[Items listed in a dataset]
<<<<
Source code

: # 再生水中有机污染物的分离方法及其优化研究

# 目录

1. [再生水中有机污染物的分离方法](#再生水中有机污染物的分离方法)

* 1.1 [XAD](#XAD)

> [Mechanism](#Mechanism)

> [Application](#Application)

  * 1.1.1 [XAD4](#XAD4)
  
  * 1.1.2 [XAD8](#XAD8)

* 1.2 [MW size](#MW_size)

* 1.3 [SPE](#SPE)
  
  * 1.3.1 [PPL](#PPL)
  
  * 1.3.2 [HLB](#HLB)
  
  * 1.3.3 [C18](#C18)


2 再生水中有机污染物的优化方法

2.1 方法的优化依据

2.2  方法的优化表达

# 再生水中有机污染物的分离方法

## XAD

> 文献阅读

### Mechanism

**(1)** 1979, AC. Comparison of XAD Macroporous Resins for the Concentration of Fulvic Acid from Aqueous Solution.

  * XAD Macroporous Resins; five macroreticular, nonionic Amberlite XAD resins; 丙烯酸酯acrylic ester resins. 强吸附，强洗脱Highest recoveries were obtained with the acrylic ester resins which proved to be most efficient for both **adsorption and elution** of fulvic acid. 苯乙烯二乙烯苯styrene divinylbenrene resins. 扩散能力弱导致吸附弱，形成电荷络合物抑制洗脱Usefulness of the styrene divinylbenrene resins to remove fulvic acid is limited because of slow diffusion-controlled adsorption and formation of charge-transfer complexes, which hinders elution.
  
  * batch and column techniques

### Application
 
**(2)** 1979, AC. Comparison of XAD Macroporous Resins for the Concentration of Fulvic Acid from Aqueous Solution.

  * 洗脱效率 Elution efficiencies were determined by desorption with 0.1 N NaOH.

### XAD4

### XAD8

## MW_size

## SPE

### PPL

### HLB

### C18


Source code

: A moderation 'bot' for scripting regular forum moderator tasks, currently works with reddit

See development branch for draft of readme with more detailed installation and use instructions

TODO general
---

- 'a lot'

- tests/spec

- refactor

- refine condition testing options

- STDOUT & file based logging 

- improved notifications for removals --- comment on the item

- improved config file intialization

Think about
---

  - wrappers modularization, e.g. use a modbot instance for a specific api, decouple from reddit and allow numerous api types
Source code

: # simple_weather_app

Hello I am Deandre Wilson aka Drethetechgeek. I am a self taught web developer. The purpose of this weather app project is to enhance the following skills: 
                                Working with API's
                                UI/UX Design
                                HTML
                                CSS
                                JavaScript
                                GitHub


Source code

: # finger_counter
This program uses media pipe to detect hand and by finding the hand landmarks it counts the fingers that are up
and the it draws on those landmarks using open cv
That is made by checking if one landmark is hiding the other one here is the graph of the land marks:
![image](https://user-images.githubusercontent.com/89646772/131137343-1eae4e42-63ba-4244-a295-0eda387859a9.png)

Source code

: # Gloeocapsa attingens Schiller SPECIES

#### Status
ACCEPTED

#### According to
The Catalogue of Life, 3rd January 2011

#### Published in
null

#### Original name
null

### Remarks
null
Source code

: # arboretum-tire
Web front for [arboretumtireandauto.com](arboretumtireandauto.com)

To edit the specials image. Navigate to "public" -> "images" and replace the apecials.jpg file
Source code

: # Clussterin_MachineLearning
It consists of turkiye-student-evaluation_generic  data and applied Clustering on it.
>>>>
- **What you should do**
Look for the string "were" in the data above and return every line that has it.

- **Reply**
  * XAD Macroporous Resins; five macroreticular, nonionic Amberlite XAD resins; 丙烯酸酯acrylic ester resins. 强吸附，强洗脱Highest recoveries were obtained with the acrylic ester resins which proved to be most efficient for both **adsorption and elution** of fulvic acid. 苯乙烯二乙烯苯styrene divinylbenrene resins. 扩散能力弱导致吸附弱，形成电荷络合物抑制洗脱Usefulness of the styrene divinylbenrene resins to remove fulvic acid is limited because of slow diffusion-controlled adsorption and formation of charge-transfer complexes, which hinders elution.
  * 洗脱效率 Elution efficiencies were determined by desorption with 0.1 N NaOH.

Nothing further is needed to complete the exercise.